2 Perfoming a full wave of emulation and history matching

In this section we show a simple and direct way of performing a full wave of emulation and history matching (the first wave). This is done by using the function full_wave, which needs the following information:

  • A dataset that will be split by the function into training data and test data;

  • A list of ranges for the parameters;

  • The targets: for each of the model outputs to emulate, we need a pair (val, sigma) that we will use to evaluate implausibility. The ‘val’ component represents the mean value of the output and ‘sigma’ represents our uncertainty about it: a pair (val,sigma) corresponds to the acceptable interval (val - 3* sigma, val + 3*sigma);

We already have almost all of these pieces.
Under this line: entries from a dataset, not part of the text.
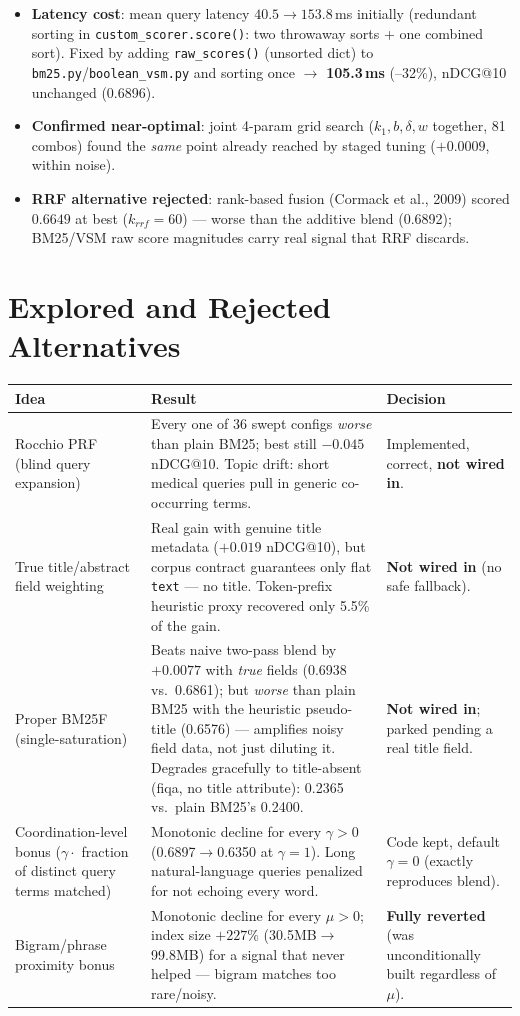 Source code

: \documentclass[10pt]{article}
\begin{document}
\begin{itemize}
\item \textbf{Latency cost}: mean query latency $40.5\to153.8$\,ms initially (redundant sorting in \texttt{custom\_scorer.score()}: two throwaway sorts + one combined sort). Fixed by adding \texttt{raw\_scores()} (unsorted dict) to \texttt{bm25.py}/\texttt{boolean\_vsm.py} and sorting once $\to$ \textbf{105.3\,ms} (--32\%), nDCG@10 unchanged (0.6896).
\item \textbf{Confirmed near-optimal}: joint 4-param grid search ($k_1,b,\delta,w$ together, 81 combos) found the \emph{same} point already reached by staged tuning ($+0.0009$, within noise).
\item \textbf{RRF alternative rejected}: rank-based fusion (Cormack et al., 2009) scored $0.6649$ at best ($k_{rrf}{=}60$) --- worse than the additive blend (0.6892); BM25/VSM raw score magnitudes carry real signal that RRF discards.
\end{itemize}

\section{Explored and Rejected Alternatives}
\begin{table}[h]
\centering\small
\begin{tabular}{p{2.7cm}p{6.4cm}p{4.5cm}}
\toprule
Idea & Result & Decision \\
\midrule
Rocchio PRF (blind query expansion) & Every one of 36 swept configs \emph{worse} than plain BM25; best still $-0.045$ nDCG@10. Topic drift: short medical queries pull in generic co-occurring terms. & Implemented, correct, \textbf{not wired in}. \\
True title/abstract field weighting & Real gain with genuine title metadata ($+0.019$ nDCG@10), but corpus contract guarantees only flat \texttt{text} --- no title. Token-prefix heuristic proxy recovered only 5.5\% of the gain. & \textbf{Not wired in} (no safe fallback). \\
Proper BM25F (single-saturation) & Beats naive two-pass blend by $+0.0077$ with \emph{true} fields (0.6938 vs.\ 0.6861); but \emph{worse} than plain BM25 with the heuristic pseudo-title (0.6576) --- amplifies noisy field data, not just diluting it. Degrades gracefully to title-absent (fiqa, no title attribute): 0.2365 vs.\ plain BM25's 0.2400. & \textbf{Not wired in}; parked pending a real title field. \\
Coordination-level bonus ($\gamma\cdot$ fraction of distinct query terms matched) & Monotonic decline for every $\gamma{>}0$ (0.6897$\to$0.6350 at $\gamma{=}1$). Long natural-language queries penalized for not echoing every word. & Code kept, default $\gamma{=}0$ (exactly reproduces blend). \\
Bigram/phrase proximity bonus & Monotonic decline for every $\mu{>}0$; index size $+227\%$ (30.5MB$\to$99.8MB) for a signal that never helped --- bigram matches too rare/noisy. & \textbf{Fully reverted} (was unconditionally built regardless of $\mu$). \\
\bottomrule
\end{tabular}
\end{table}
\end{document}
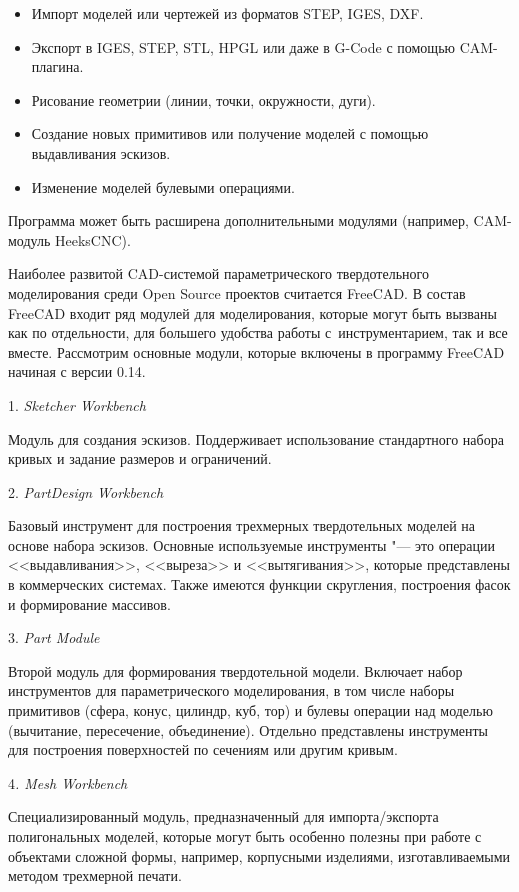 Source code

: \begin{itemize}
	\item Импорт моделей или чертежей из форматов STEP, IGES, DXF.
	\item Экспорт в IGES, STEP, STL, HPGL или даже в G-Code с помощью CAM-плагина.
	\item Рисование  геометрии (линии, точки, окружности, дуги).
	\item Создание новых примитивов или получение моделей  с помощью выдавливания эскизов.
	\item Изменение  моделей булевыми операциями.	
\end{itemize}

Программа может быть расширена дополнительными модулями (например, CAM-модуль HeeksCNC).

Наиболее развитой CAD-системой параметрического твердотельного моделирования среди Open Source проектов считается FreeCAD. В состав FreeCAD входит ряд модулей для моделирования, которые могут быть вызваны как по отдельности, для большего удобства работы с~инструментарием, так и все вместе. Рассмотрим основные модули, которые включены в программу FreeCAD начиная с версии 0.14.

1. \textit{Sketcher Workbench}

Модуль для создания эскизов. Поддерживает использование стандартного набора кривых и задание размеров и ограничений.

2. \textit{PartDesign Workbench}

Базовый инструмент для построения трехмерных твердотельных моделей на основе набора эскизов. Основные используемые инструменты "--- это операции <<выдавливания>>, <<выреза>> и <<вытягивания>>, которые представлены в коммерческих системах. Также имеются функции скругления, построения фасок и формирование массивов.

3. \textit{Part Module}

Второй модуль для формирования твердотельной модели. Включает набор инструментов для параметрического моделирования, в том числе наборы примитивов (сфера, конус, цилиндр, куб, тор) и булевы операции над моделью (вычитание, пересечение, объединение). Отдельно представлены инструменты для построения поверхностей по сечениям или другим кривым.

4\textit{. Mesh Workbench}

Специализированный модуль, предназначенный для импорта/экспорта полигональных моделей, которые могут быть особенно полезны при работе с объектами сложной формы, например, корпусными изделиями, изготавливаемыми методом трехмерной печати.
We only need to define the targets:

targets = list(
  I10 = list(val = 240, sigma = 12.64),
  I15 = list(val = 396, sigma = 20.49),
  I20 = list(val = 453, sigma = 23.24),
  I25 = list(val = 428, sigma = 21.99),
  I30 = list(val = 392, sigma = 20.15)
)

Show: More on how targets were set

Before performing a full wave of history matching with emulation we use the simulator_plot function to plot runs from parameter sets in wave0 and compare them to our targets. Note the in graph titles we will refer to parameter sets in a given wave as “wave points” for the sake of shortness.

all_points <- list(wave0[,1:9])
simulator_plot(all_points, targets, palette="goldenrod1")

We then perform the first wave of history matching through the function full_wave:

test_full_wave <- full_wave(wave0[,1:9], ranges, targets)

The full_wave function does the following for us:

  • takes all the data (wave0[,1:9]) and splits it into a training set and a validation set. The default proportion of data used to train the emulators is 70%;

  • creates initial emulators: these are a preliminary version of the emulators necessary to set our priors for the Bayes Linear method;

  • creates the emulators: these are obtained by adjusting the base emulators through the Bayes Linear update formulae;

  • provides us with points, the new sample parameter sets where the model will be run to build the next wave emulators.

To see how the parameter space has changed after the first wave of the process, we use the function wave_points, which plots the old and the new set of parameters on the same pair of axis:

wave_points(list(wave0, test_full_wave$points), names(ranges))

Here wave0 parameter sets are in yellow and the new sets are in purple. The plots in the main diagonal show the distribution of points in the two sets. In each plot the parameters that are not shown are fixed at the mid-range value. Let us take a look at the yellow and purple distributions for the delta parameter. While the distribution of points in wave0 is rather uniform, the distribution of the new wave peaks at low values of delta and decreases to zero for large values of delta. Similarly, if we look at the beta-gamma plot, the yellow points are uniformly distributed, while the purple points are concentrated in the upper right region: this suggests that parameter sets with low values of beta and low values of mu are unlikely to give a good fit for the model.

The next plot shows that parameter sets in points (in orange) perform considerably better than parameter sets in wave0 (in yellow). To create the plot we bind the parameter sets in points with the relative model runs, that we obtain through the getOutputs function.

next_wave <- getOutputs(test_full_wave$points, seq(10,30,by=5))
wave1 <- data.frame(cbind(test_full_wave$points,next_wave))%>%   
  setNames(c(names(ranges),paste0("I",seq(10,30,by=5)),   paste0("EV",seq(10,30,by=5))))
all_points <- list(wave0[,1:9], wave1[,1:9])
simulator_plot(all_points, targets, palette=c("goldenrod1", "red"))

In order to perform the second wave of the process, we can use full_wave again, this time passing it the runs in wave1, the ranges and targets as before, and the emulators trained in wave one old_emulators = test_full_wave$emulators. In general, at wave \(k\), all emulators trained in earlier waves should be passed to the full_wave function.

full_wave_2 <- full_wave(wave1[,1:9], ranges, targets, old_emulators = test_full_wave$emulators)

We can compare the new non-implausible points with the previous ones:

wave_points(list(wave0, test_full_wave$points, full_wave_2$points), names(ranges))

In the following sections we will explain step by step what full_wave does behind the scenes. This will not only enhance the reader’s overall understanding, but will also provide them with the necessary tools to have more control over the process and customise it through their judgement.